Tonev elected to shoot from distance, and given the improbability of the shot resulting in a goal, the Bulgarian wasted possession. Tonev’s poor decision making prevented Villa from potentially carving out a higher quality scoring chance.

’86 Liverpool Chaos, Benteke Volley


The sequence of events that took place just before this screen grab were important. Villa, once again, attempted a straight chip pass which Agger, Enrique and finally Gerrard failed to clear in 3 attempts. That failure to clear led to to flicked headers by Villa players putting Benteke clean through with the keeper for a volley opportunity.

It was arguably Villa’s best chance during Liverpool’s spell of defensive shelling and that chance came through poor defending and a sequence of failed clearances which led to the giveaway.


Final Thoughts

Liverpool’s defensive shell was effective. It gave up a high number of shots, but most of them were from distance or had to find their way through numerous defensive bodies. This is what a defensive shell does, it gives up the ghost in terms of possession-based attacking play and focuses on reducing the quality of opposition chances. The reduction in quality of Villa’s chances may be evident in the low number of their 16 shots that were on target.

Liverpool’s shell worked, although they were a little too deep at times, which may have led to some of the fatigue and errors that gifted Villa some good quality scoring chances.

Oh, and Liverpool, when shelling, need to offer way more counter attacking threat than they did. A better team than Villa would have overwhelmed this error-prone Liverpool shell with their skill and speed of ball movement. A hub player like Suarez will help with the counter attacking threat.

  • Tartaruga Jones

    I think Liverpool got lucky. The Benteke shot was a clear chance which he should have buried and was far easier than the one that Sturridge did score. That’s the trouble with using the result in a particular match to demonstrate the efficacy of the tactic.

    The over all observation that the chasing team gets a boost to their goal rate while the leading team gets a reduction in their’s is obviously a correct one. It is a step on from that to assume this is a deliberate “Defensive Shell” tactic. In some cases it may be, but I think you probably have to demonstrate this as a trait of a particular team over a prolonged period over and above a side that typically doesn’t do this. Even then you have to show why it isn’t simply a case of psychology, i.e. some kind of risk aversion effect whereby we’re more scared of losing what we have than what we haven’t (we have the lead/we don’t have the lead.). To do this I think you’d probably have to look across a variety of sports and see if it’s a repeated phenomenon.
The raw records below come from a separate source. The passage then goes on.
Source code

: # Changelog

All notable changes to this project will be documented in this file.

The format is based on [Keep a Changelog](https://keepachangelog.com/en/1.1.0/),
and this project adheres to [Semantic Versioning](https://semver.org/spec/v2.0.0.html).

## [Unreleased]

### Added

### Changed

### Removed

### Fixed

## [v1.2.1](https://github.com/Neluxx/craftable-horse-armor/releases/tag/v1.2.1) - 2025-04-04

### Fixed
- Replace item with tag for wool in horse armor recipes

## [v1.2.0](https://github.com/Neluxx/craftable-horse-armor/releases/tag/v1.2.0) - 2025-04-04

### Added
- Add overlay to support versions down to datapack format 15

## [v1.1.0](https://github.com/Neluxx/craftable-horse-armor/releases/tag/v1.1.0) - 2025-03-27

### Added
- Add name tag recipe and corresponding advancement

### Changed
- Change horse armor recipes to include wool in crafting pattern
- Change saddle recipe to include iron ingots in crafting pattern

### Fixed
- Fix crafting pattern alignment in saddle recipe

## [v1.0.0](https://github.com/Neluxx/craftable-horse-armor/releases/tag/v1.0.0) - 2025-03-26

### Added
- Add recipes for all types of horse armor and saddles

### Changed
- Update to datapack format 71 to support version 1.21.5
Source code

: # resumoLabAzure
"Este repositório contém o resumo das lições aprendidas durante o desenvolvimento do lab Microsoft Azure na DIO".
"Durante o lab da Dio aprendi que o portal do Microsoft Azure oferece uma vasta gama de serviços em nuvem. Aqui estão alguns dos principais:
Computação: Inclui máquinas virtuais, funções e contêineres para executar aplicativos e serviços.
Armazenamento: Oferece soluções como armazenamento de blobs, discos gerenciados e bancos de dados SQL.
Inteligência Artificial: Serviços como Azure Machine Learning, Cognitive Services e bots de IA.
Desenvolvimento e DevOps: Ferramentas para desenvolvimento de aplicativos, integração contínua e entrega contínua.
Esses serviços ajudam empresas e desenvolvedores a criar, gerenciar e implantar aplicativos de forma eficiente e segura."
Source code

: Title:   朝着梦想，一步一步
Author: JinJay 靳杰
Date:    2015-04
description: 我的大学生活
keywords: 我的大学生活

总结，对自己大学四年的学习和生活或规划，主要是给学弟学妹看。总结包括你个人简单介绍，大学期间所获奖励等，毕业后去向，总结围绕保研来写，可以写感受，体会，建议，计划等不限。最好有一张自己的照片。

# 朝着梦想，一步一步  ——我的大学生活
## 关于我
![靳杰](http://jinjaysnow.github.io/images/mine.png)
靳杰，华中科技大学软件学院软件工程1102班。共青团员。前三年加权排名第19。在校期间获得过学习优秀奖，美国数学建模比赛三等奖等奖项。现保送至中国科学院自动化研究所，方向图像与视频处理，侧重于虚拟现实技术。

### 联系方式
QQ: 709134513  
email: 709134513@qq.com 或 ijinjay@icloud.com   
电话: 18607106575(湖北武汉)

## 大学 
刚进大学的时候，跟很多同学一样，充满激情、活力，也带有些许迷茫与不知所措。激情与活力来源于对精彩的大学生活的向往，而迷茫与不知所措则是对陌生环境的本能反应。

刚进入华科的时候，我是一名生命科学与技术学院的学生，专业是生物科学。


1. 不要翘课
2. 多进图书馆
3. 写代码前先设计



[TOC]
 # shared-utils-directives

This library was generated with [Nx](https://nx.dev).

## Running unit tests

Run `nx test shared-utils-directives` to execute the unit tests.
If, as I suspect is the case, there is a risk effect at play, it doesn’t invalidate the “Shell defence” theory, but you’d need to strip out the risk effect before making the case for the tactic.

  • Toshack

    Thanks for an interesting analysis Ben,

    In the Stoke game Liverpool couldn’t respond well enough to the changes in tactics made by Hughes, either in energy, counter attacking or changes in personnel and went into a kind of shell mode. They struggled a bit (even though the penalty was not a consequence of the shelling), but managed to hold out.

    I’ve only seen the highlights of the Villa game, but heard that one factor Liverpool started to defend was that Villa was simply playing well. Rodgers has so far a track record of dubious in-game-changes to counter changes made by the opposition and maybe that was true in the villa game as well, even though bringing in Allen was more useful than bringing in Sterling in the Stoke game.
    As you note, no matter the reason Liverpool goes into shell mode, their interaction between the two banks still needs fine tuning (secondary balls needs winning) and aerospace strength is a problem from set prices.

    I haven’t thought about the counter attack ability, I’m just a bit surprised that with the speed in legs and head of Sturridge, Coutinho and Aspas and the ability by Gerrard to make both medium and long passes accurately this is a problem. Perhaps they focus too much on shelling and sink too deep and then cannot get forward fast enough?